How to Check Audio Drivers on Linux
Linux handles audio through layers: typically ALSA (Advanced Linux Sound Architecture) at the kernel level, with PulseAudio or PipeWire managing higher-level routing.
Running aplay -l in a terminal lists all detected sound cards at the ALSA level. If your hardware appears, the kernel driver is loaded. pactl list sinks (for PulseAudio) or pw-cli list-objects (for PipeWire) shows what the audio server sees.
For driver version details, modinfo snd_hda_intel (replace with your relevant module name) returns version and dependency information for the loaded kernel module.
Common Audio Driver Issues and What They Indicate
| Symptom | Likely Driver Issue |
|---|---|
| No audio devices detected | Driver missing or not installed |
| Device detected but no sound | Driver conflict or incorrect default device |
| Crackling or distorted audio | Outdated driver or sample rate mismatch |
| Microphone not recognized | Separate input driver missing or disabled |
| Audio works after reboot only | Driver crashing and being reloaded on restart |
The Variables That Change Everything 🖥️
Checking audio drivers looks straightforward on paper, but what you find — and what it means — depends heavily on your specific situation.

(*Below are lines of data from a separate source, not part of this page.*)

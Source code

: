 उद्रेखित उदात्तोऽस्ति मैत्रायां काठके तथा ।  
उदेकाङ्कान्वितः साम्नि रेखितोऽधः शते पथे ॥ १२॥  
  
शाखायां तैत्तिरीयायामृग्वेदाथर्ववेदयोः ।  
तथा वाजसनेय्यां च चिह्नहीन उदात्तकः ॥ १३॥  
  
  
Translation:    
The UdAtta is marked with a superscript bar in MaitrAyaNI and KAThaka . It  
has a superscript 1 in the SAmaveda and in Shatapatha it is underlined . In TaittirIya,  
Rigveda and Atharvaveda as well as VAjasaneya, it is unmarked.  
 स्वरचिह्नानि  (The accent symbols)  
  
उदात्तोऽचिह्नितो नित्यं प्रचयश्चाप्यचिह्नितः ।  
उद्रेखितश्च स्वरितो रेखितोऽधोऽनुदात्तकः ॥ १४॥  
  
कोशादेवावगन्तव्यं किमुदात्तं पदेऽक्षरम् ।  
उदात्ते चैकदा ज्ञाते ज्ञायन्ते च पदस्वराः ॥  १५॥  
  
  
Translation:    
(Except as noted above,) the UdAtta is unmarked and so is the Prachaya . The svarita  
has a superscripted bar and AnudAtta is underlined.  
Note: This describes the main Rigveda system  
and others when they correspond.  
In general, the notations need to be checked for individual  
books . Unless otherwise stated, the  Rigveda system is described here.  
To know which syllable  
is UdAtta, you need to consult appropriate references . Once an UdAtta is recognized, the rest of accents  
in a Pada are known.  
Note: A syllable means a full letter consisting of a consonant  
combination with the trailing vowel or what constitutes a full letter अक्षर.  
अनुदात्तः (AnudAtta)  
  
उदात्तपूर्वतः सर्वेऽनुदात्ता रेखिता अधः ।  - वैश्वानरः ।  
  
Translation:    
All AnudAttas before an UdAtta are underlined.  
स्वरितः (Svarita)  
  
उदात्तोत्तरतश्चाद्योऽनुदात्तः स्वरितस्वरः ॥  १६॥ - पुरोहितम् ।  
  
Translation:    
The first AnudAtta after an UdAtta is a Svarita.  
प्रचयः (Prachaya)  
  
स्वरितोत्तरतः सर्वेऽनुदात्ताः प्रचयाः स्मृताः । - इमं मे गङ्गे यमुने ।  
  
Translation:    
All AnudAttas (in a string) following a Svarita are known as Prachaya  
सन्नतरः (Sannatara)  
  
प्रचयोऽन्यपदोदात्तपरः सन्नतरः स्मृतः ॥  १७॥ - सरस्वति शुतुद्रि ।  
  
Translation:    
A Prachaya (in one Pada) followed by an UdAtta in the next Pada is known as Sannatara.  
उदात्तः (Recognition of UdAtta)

Operating system version plays a major role. Windows 11 handles driver signing requirements differently than Windows 10. macOS Ventura and later may block unsigned third-party audio kernel extensions entirely. A Linux distribution running a newer kernel might already include updated audio module support that an older distro doesn't.
Hardware type shifts the process significantly. Built-in Realtek audio on a budget laptop, a discrete Creative or ASUS Xonar sound card, a Thunderbolt audio interface, or a USB DAC each have different driver ecosystems, update cadences, and diagnostic paths. Some USB audio devices are class-compliant — meaning they use built-in OS drivers with no additional installation — while others require proprietary software.
Use case determines whether the driver you find is actually sufficient. A driver that works fine for streaming video may not perform reliably for low-latency recording or multichannel playback. Professional audio setups often require ASIO drivers on Windows — a completely separate driver layer that bypasses the standard Windows audio stack for reduced latency.
Technical skill level affects which approach is practical. Running terminal commands on Linux is routine for some users and a barrier for others. Manually installing drivers from a manufacturer's website carries some risk if the wrong version is selected.
What the driver check reveals is just the starting point. Whether the version you find is current enough, compatible enough, or appropriate for your specific hardware and workflow — that depends on the details of your own setup.